In the earlier post to which she referred, she said:
> For example, Parke and Ladd (1992) wrote a tome about how complex
> the impacts of parents on their children's peer relationships actually
> are.
Here's an example of the powerful evidence adduced in the tome edited by
Parke and Ladd in support of the complex impacts of parents. I quote from
their book:
"_Mothers'_ total expressiveness, mothers' positive expressiveness,
and mothers' negative expressiveness were all positively correlated
with _girls'_ peer acceptance, but not with _boys'_ peer acceptance.
Conversely, _fathers'_ total expressiveness and fathers' negative
expressiveness were positively correlated with _boys'_ acceptance, but
not with girls' acceptance. Fathers' positive expressiveness was not
related to boys' acceptance, but was related to girls' acceptance."
"Parents' emotional expressiveness was also significantly
correlated with peer and teacher behavior measures. Greater maternal
total expressiveness was associated, for boys, with greater prosocial
behavior and less disruptiveness. A congruent pattern of results
emerged in relation to maternal positive and negative expressiveness.
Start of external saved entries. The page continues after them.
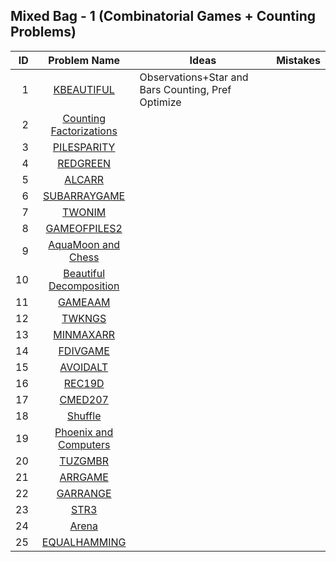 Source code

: ## Mixed Bag - 1 (Combinatorial Games + Counting Problems)

| ID  | Problem Name | Ideas | Mistakes |
|---:|:---:|---|---|
|1|[KBEAUTIFUL](https://www.codechef.com/problems/KBEAUTIFUL)|Observations+Star and Bars Counting, Pref Optimize||
|2|[Counting Factorizations](https://codeforces.com/contest/1794/problem/D)|||
|3|[PILESPARITY](https://www.codechef.com/START58B/problems/PILESPARITY)|||
|4|[REDGREEN](https://www.codechef.com/problems/REDGREEN)|||
|5|[ALCARR](https://www.codechef.com/problems/ALCARR)|||
|6|[SUBARRAYGAME](https://www.codechef.com/problems/SUBARRAYGAME)|||
|7|[TWONIM](https://www.codechef.com/problems/TWONIM)|||
|8|[GAMEOFPILES2](https://www.codechef.com/JULY221B/problems/GAMEOFPILES2)|||
|9|[AquaMoon and Chess](https://codeforces.com/problemset/problem/1545/B)|||
|10|[Beautiful Decomposition](https://codeforces.com/problemset/problem/279/E)|||
|11|[GAMEAAM](https://www.codechef.com/COOK42/problems/GAMEAAM)|||
|12|[TWKNGS](https://www.codechef.com/problems/TWKNGS)|||
|13|[MINMAXARR](https://www.codechef.com/problems/MINMAXARR)|||
|14|[FDIVGAME](https://www.codechef.com/problems/FDIVGAME)|||
|15|[AVOIDALT](https://www.codechef.com/START32B/problems/AVOIDALT)|||
|16|[REC19D](https://www.codechef.com/REC1921/problems/REC19D)|||
|17|[CMED207](https://www.codechef.com/MEDC2021/problems/CMED207)|||
|18|[Shuffle](https://codeforces.com/problemset/problem/1622/D)|||
|19|[Phoenix and Computers](https://codeforces.com/problemset/problem/1515/E)|||
|20|[TUZGMBR](https://www.codechef.com/problems/TUZGMBR/)|||
|21|[ARRGAME](https://www.codechef.com/problems/ARRGAME)|||
|22|[GARRANGE](https://www.codechef.com/problems/GARRANGE)|||
|23|[STR3](https://www.codechef.com/problems/STR3)|||
|24|[Arena](https://codeforces.com/problemset/problem/1606/E)|||
|25|[EQUALHAMMING](https://www.codechef.com/problems/EQUALHAMMING)|||
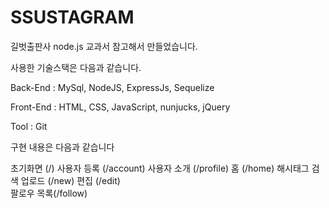 # SSUSTAGRAM
길벗출판사 node.js 교과서 참고해서 만들었습니다.

사용한 기술스택은 다음과 같습니다.

Back-End : MySql, NodeJS, ExpressJs, Sequelize

Front-End : HTML, CSS, JavaScript, nunjucks, jQuery

Tool : Git

구현 내용은 다음과 같습니다

초기화면 (/) 
사용자 등록 (/account) 
사용자 소개 (/profile) 
홈 (/home) 
해시태그 검색
업로드 (/new) 
편집 (/edit)  
팔로우 목록(/follow)
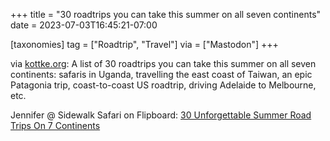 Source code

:+++
title = "30 roadtrips you can take this summer on all seven continents"
date = 2023-07-03T16:45:21-07:00

[taxonomies]
tag = ["Roadtrip", "Travel"]
via = ["Mastodon"]
+++

via [kottke.org](https://botsin.space/@kottke/110650856758281310): A list of 30 roadtrips you can take this summer on all seven continents: safaris in Uganda, travelling the east coast of Taiwan, an epic Patagonia trip, coast-to-coast US roadtrip, driving Adelaide to Melbourne, etc.

<!-- more -->

Jennifer @ Sidewalk Safari on Flipboard: [30 Unforgettable Summer Road Trips On 7 Continents](https://flipboard.com/@sidewalksafari/30-unforgettable-summer-road-trips-on-7-continents-13upitn4ogf3okeo)
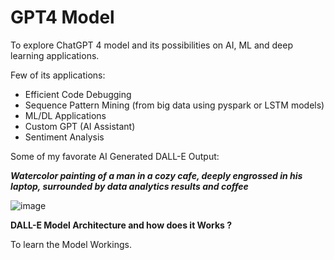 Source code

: # GPT4 Model
To explore ChatGPT 4 model and its possibilities on AI, ML and deep learning applications. 

Few of its applications:
- Efficient Code Debugging
- Sequence Pattern Mining (from big data using pyspark or LSTM models)
- ML/DL Applications
- Custom GPT (AI Assistant)
- Sentiment Analysis
  


Some of my favorate AI Generated DALL-E Output:

**_Watercolor painting of a man in a cozy cafe, deeply engrossed in his laptop, surrounded by data analytics results and coffee_**

![image](https://github.com/vivekanandpkr/GPT4-Model/assets/21027388/1d48f0cc-e937-4d59-b01a-cd8bc8ff9cf5)



**DALL-E Model Architecture and how does it Works ?**

To learn the Model Workings.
A different pattern emerged in relation to paternal emotional
expressiveness. Greater paternal total expressiveness was associated,
for boys, with less aggression, less shyness, and more prosocial
behavior. For girls, greater paternal total expressiveness was
associated with less aggression, more prosocial behavior, and less
disruptiveness. A congruent pattern of results emerged in relation to
paternal positive and negative expressiveness, with one exception: a
positive correlation between fathers' negative expressiveness and
girls' shyness."
"These findings reveal connections between parental emotional
expressiveness within the family context and children's social
competence."
And here's what Judy Harris said about studies which use the same
technique as described above to generate similarly powerful evidence of
the complex impact of parents:
(from The Nurture Assumption, pp. 19-20:)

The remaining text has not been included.